Problem requirements
Search the records for the string "Создайте", and show each line where it appears.

[Saved data entries]
-.-.-
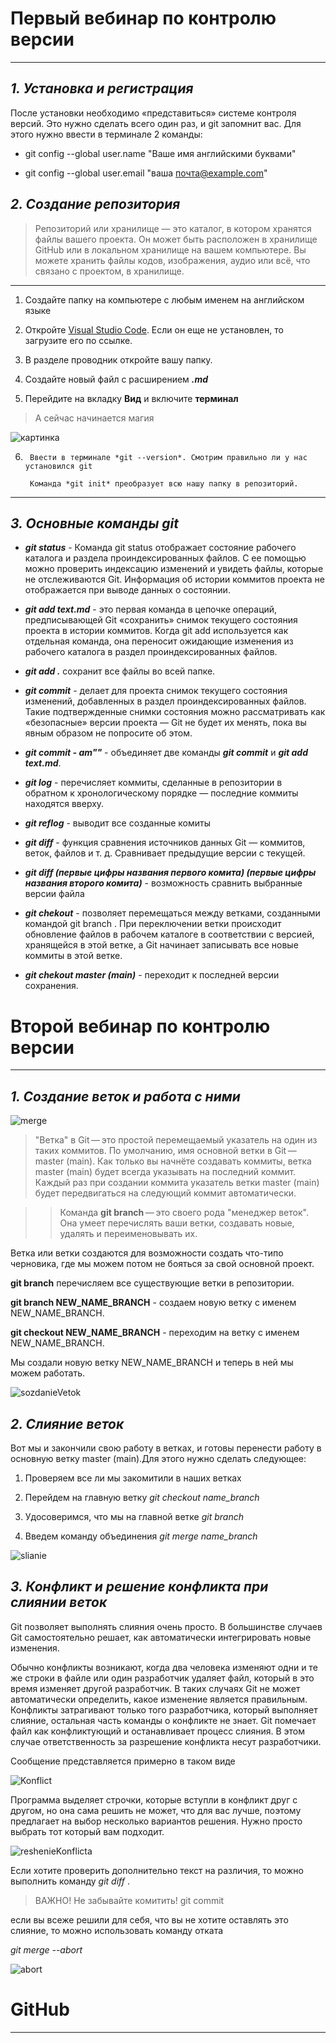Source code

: # **Первый вебинар по контролю версии**

***
## **_1. Установка и регистрация_**

После установки необходимо «представиться» системе контроля версий. Это нужно сделать всего один раз, и git запомнит вас. Для этого нужно ввести в терминале 2 команды:

* git config --global user.name "Ваше имя английскими буквами"

* git config --global user.email "ваша почта@example.com"

## **_2. Создание репозитория_**

>Репозиторий или хранилище — это каталог, в котором хранятся файлы вашего проекта. Он может быть расположен в хранилище GitHub или в локальном хранилище на вашем компьютере. Вы можете хранить файлы кодов, изображения, аудио или всё, что связано с проектом, в хранилище.

---
1. Создайте папку на компьютере с любым именем на английском языке
2. Откройте [Visual Studio Code](https://code.visualstudio.com/). Если он еще не установлен, то загрузите его по ссылке.

3. В разделе проводник откройте вашу папку.

4. Создайте новый файл с расширением **_.md_**

5. Перейдите на вкладку **Вид** и включите **терминал**

> А сейчас начинается магия

![картинка](volshebstvo_1.jpg)


6.      Ввести в терминале *git --version*. Смотрим правильно ли у нас установился git

        Команда *git init* преобразует всю нашу папку в репозиторий.


***

## **_3. Основные команды git_**

- **_git status_** - Команда git status отображает состояние рабочего каталога и раздела проиндексированных файлов. С ее помощью можно проверить индексацию изменений и увидеть файлы, которые не отслеживаются Git. Информация об истории коммитов проекта не отображается при выводе данных о состоянии.

- **_git add text.md_** - это первая команда в цепочке операций, предписывающей Git «сохранить» снимок текущего состояния проекта в истории коммитов. Когда git add используется как отдельная команда, она переносит ожидающие изменения из рабочего каталога в раздел проиндексированных файлов.

- **_git add ._** сохранит все файлы во всей папке.

- **_git commit_** - делает для проекта снимок текущего состояния изменений, добавленных в раздел проиндексированных файлов. Такие подтвержденные снимки состояния можно рассматривать как «безопасные» версии проекта — Git не будет их менять, пока вы явным образом не попросите об этом.

- **_git commit - am""_** - объединяет две команды **_git commit_** и **_git add text.md_**.

- **_git log_** - перечисляет коммиты, сделанные в репозитории в обратном к хронологическому порядке — последние коммиты находятся вверху.

- **_git reflog_** - выводит все созданные комиты

- **_git diff_** - функция сравнения источников данных Git — коммитов, веток, файлов и т. д. Сравнивает предыдущие версии с текущей.

- **_git diff  (первые цифры названия первого комита) (первые цифры названия второго комита)_** - возможность сравнить выбранные версии файла

- **_git chekout_** - позволяет перемещаться между ветками, созданными командой git branch . При переключении ветки происходит обновление файлов в рабочем каталоге в соответствии с версией, хранящейся в этой ветке, а Git начинает записывать все новые коммиты в этой ветке.

- **_git chekout master (main)_** - переходит к последней версии сохранения.


# **Второй вебинар по контролю версии**

***

## **_1. Создание веток и работа с ними_**

![merge](merge.png)

> "Ветка" в Git — это простой перемещаемый указатель на один из таких коммитов. По умолчанию, имя основной ветки в Git — master (main). Как только вы начнёте создавать коммиты, ветка master (main) будет всегда указывать на последний коммит. Каждый раз при создании коммита указатель ветки master (main) будет передвигаться на следующий коммит автоматически.

>> Команда **git branch** — это своего рода "менеджер веток". Она умеет перечислять ваши ветки, создавать новые, удалять и переименовывать их.

Ветка или ветки создаются для возможности создать что-типо черновика, где мы можем потом не бояться за свой основной проект.

**git branch** перечисляем все существующие ветки в репозитории.

**git branch NEW_NAME_BRANCH** - создаем новую ветку с именем NEW_NAME_BRANCH.

**git checkout NEW_NAME_BRANCH** - переходим на ветку с именем NEW_NAME_BRANCH.

Мы создали новую ветку NEW_NAME_BRANCH и теперь в ней мы можем работать. 


![sozdanieVetok](sozdanievetok.png)

## **_2. Слияние веток_**

Вот мы и закончили свою работу в ветках, и готовы перенести работу в основную ветку master (main).Для этого нужно сделать следующее:

1. Проверяем все ли мы закомитили в наших ветках

2. Перейдем на главную ветку *_git checkout name_branch_*

3. Удосоверимся, что мы на главной ветке *_git branch_*

4. Введем команду объединения *_git merge name_branch_*

![slianie](slianie.png)

 
## **_3. Конфликт и решение конфликта при слиянии веток_**

Git позволяет выполнять слияния очень просто. В большинстве случаев Git самостоятельно решает, как автоматически интегрировать новые изменения.

Обычно конфликты возникают, когда два человека изменяют одни и те же строки в файле или один разработчик удаляет файл, который в это время изменяет другой разработчик. В таких случаях Git не может автоматически определить, какое изменение является правильным. Конфликты затрагивают только того разработчика, который выполняет слияние, остальная часть команды о конфликте не знает. Git помечает файл как конфликтующий и останавливает процесс слияния. В этом случае ответственность за разрешение конфликта несут разработчики.

Сообщение представляется примерно в таком виде 

![Konflict](konflict.png)

Программа выделяет строчки, которые вступли в конфликт друг с другом, но она сама решить не может, что для вас лучше, поэтому предлагает на выбор несколько вариантов решения. Нужно просто выбрать тот который вам подходит.

![reshenieKonflicta](reshenieKonflicta.png)

Если хотите проверить дополнительно текст на различия, то можно выполнить команду *_git diff_* . 

> ВАЖНО! 
> Не забывайте комитить!
> git commit

если вы всеже решили для себя, что вы не хотите оставлять это слияние, то можно использовать команду отката 

*_git merge --abort_*

![abort](abort.png)


# GitHub

***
-.-.-
Response to the exercise
1. Создайте папку на компьютере с любым именем на английском языке
4. Создайте новый файл с расширением **_.md_**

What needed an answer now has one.